__PROBLEM STATEMENT__.
Print, in exact form, the lines below from the one containing "Ready to start" through the one containing "2. **Gather Data", and omit all others.

INFORMATION SUPPLIED below:

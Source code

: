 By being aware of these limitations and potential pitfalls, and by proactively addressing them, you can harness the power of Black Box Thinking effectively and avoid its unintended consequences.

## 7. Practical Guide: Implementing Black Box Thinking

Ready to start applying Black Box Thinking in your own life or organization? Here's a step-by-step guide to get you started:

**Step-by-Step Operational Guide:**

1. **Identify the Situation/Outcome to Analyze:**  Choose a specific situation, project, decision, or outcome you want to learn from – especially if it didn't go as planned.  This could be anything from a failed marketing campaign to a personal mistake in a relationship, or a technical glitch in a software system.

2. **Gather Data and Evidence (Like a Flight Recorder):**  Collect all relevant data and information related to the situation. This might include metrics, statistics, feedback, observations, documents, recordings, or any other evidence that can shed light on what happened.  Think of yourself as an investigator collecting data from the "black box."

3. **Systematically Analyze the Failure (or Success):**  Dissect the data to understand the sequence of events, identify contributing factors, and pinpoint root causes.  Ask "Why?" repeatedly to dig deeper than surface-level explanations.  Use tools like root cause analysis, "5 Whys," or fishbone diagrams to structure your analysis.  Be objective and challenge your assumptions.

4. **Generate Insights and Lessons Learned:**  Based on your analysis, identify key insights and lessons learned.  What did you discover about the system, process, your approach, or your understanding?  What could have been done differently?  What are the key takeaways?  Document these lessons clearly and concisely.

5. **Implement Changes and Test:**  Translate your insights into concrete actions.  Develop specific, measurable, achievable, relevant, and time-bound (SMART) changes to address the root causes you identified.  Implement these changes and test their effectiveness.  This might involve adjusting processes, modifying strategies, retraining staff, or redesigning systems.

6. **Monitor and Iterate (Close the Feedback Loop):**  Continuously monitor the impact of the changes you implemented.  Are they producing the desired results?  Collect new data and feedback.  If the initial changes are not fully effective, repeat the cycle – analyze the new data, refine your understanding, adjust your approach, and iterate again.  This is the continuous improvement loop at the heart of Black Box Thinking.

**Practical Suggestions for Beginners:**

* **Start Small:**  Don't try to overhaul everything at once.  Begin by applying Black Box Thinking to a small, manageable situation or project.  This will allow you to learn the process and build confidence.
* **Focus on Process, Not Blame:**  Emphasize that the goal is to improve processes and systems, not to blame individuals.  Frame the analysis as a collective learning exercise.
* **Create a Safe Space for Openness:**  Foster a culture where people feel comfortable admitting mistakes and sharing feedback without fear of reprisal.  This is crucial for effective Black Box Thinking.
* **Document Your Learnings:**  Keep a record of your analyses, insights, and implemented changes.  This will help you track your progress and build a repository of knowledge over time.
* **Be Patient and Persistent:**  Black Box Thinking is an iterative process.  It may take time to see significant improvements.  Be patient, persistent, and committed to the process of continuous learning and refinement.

End of INFORMATION SUPPLIED.

__TASK RESULT__.
Ready to start applying Black Box Thinking in your own life or organization? Here's a step-by-step guide to get you started:

**Step-by-Step Operational Guide:**

1. **Identify the Situation/Outcome to Analyze:**  Choose a specific situation, project, decision, or outcome you want to learn from – especially if it didn't go as planned.  This could be anything from a failed marketing campaign to a personal mistake in a relationship, or a technical glitch in a software system.

2. **Gather Data and Evidence (Like a Flight Recorder):**  Collect all relevant data and information related to the situation. This might include metrics, statistics, feedback, observations, documents, recordings, or any other evidence that can shed light on what happened.  Think of yourself as an investigator collecting data from the "black box."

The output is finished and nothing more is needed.